Hewlett Packard Enterprise (HPE) has hedged its bets on a fledgling cyber security start-up in an effort to ramp up its service authentication offering.

The global giant has acquired the San Francisco-based Scytale for an undisclosed sum, claiming its expertise will help deliver “HPE’s plans to deliver a dynamic, open, and secure edge-to-cloud platform.”

Founded in 2017 by engineers from Amazon Web Services, Duo Security, Google, Okta, PagerDuty, and Splunk, Scytale provides service authentication across cloud, container, and on-premises infrastructures.

The start-up was a founding contributor to the Secure Production Identity Framework for Everyone (SPIFFE) and the SPIFFE Runtime Environment (SPIRE) and open source projects to the cloud native Computing foundation.

HPE claimed it would be fully committed to “continuing Scytale’s stewardship and contributions to SPIFFE and SPIRE”.

“Today, digital transformation is creating countless possibilities in a world that is hyper-connected and increasingly distributed,” Dave Husak HPE fellow and GM for the Cloudless Initiative wrote in a blog post. 

“Customers need a seamless edge-to-cloud architecture and experience that is also autonomous, open, and secure.  However, legacy and proprietary security models have failed to scale and keep pace in an ecosystem that is increasingly API-driven, containerised, dynamic, and spans from edge-to-cloud.”

According to HPE, the Scytale team, including its founders, Sunil James, Emiliano Berenbaum and Andrew Jessup, will join the company.

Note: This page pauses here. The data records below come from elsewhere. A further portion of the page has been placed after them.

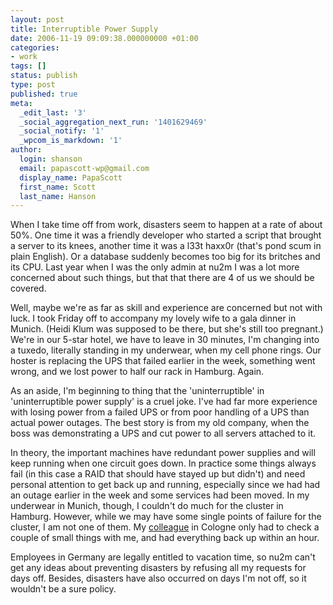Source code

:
 ```yaml
---
layout: post
title: Interruptible Power Supply
date: 2006-11-19 09:09:38.000000000 +01:00
categories:
- work
tags: []
status: publish
type: post
published: true
meta:
  _edit_last: '3'
  _social_aggregation_next_run: '1401629469'
  _social_notify: '1'
  _wpcom_is_markdown: '1'
author:
  login: shanson
  email: papascott-wp@gmail.com
  display_name: PapaScott
  first_name: Scott
  last_name: Hanson
---
```

<p>When I take time off from work, disasters seem to happen at a rate of about 50%. One time it was a friendly developer who started a script that brought a server to its knees, another time it was a l33t haxx0r (that's pond scum in plain English). Or a database suddenly becomes too big for its britches and its CPU. Last year when I was the only admin at nu2m I was a lot more concerned about such things, but that that there are 4 of us we should be covered.</p>
<p>Well, maybe we're as far as skill and experience are concerned but not with luck. I took Friday off to accompany my lovely wife to a gala dinner in Munich. (Heidi Klum was supposed to be there, but she's still too pregnant.) We're in our 5-star hotel, we have to leave in 30 minutes, I'm changing into a tuxedo, literally standing in my underwear, when my cell phone rings. Our hoster is replacing the UPS that failed earlier in the week, something went wrong, and we lost power to half our rack in Hamburg. Again.</p>
<p>As an aside, I'm beginning to thing that the 'uninterruptible' in 'uninterruptible power supply' is a cruel joke. I've had far more experience with losing power from a failed UPS or from poor handling of a UPS than actual power outages. The best story is from my old company, when the boss was demonstrating a UPS and cut power to all servers attached to it.</p>
<p>In theory, the important machines have redundant power supplies and will keep running when one circuit goes down. In practice some things always fail (in this case a RAID that should have stayed up but didn't) and need personal attention to get back up and running, especially since we had had an outage earlier in the week and some services had been moved. In my underwear in Munich, though, I couldn't do much for the cluster in Hamburg. However, while we may have some single points of failure for the cluster, I am not one of them. My <a href="http://putzi.blogg.de/">colleague</a> in Cologne only had to check a couple of small things with me, and had everything back up within an hour.</p>
<p>Employees in Germany are legally entitled to vacation time, so nu2m can't get any ideas about preventing disasters by refusing all my requests for days off. Besides, disasters have also occurred on days I'm not off, so it wouldn't be a sure policy.</p>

The acquisition of Scytale will tie-in nicely with HPE’s acquisition last year of MapR’s AI analytics platform and Blue Data in 2018, from which it launched the Kubernetes-Certified HPE Container Platform. 

“Our goal is to deliver services and products that advance these developments, and provide our customers and partners with the fastest-possible path to application modernisation,” Husak added.

Meanwhile, Scytale’s Sunil James wrote in a blog post that, under HPE, the former start-up will “toil to maintain this transparent and vendor-neutral project, which will be fundamental in HPE’s plans to deliver a dynamic, open, and secure edge-to-cloud platform.”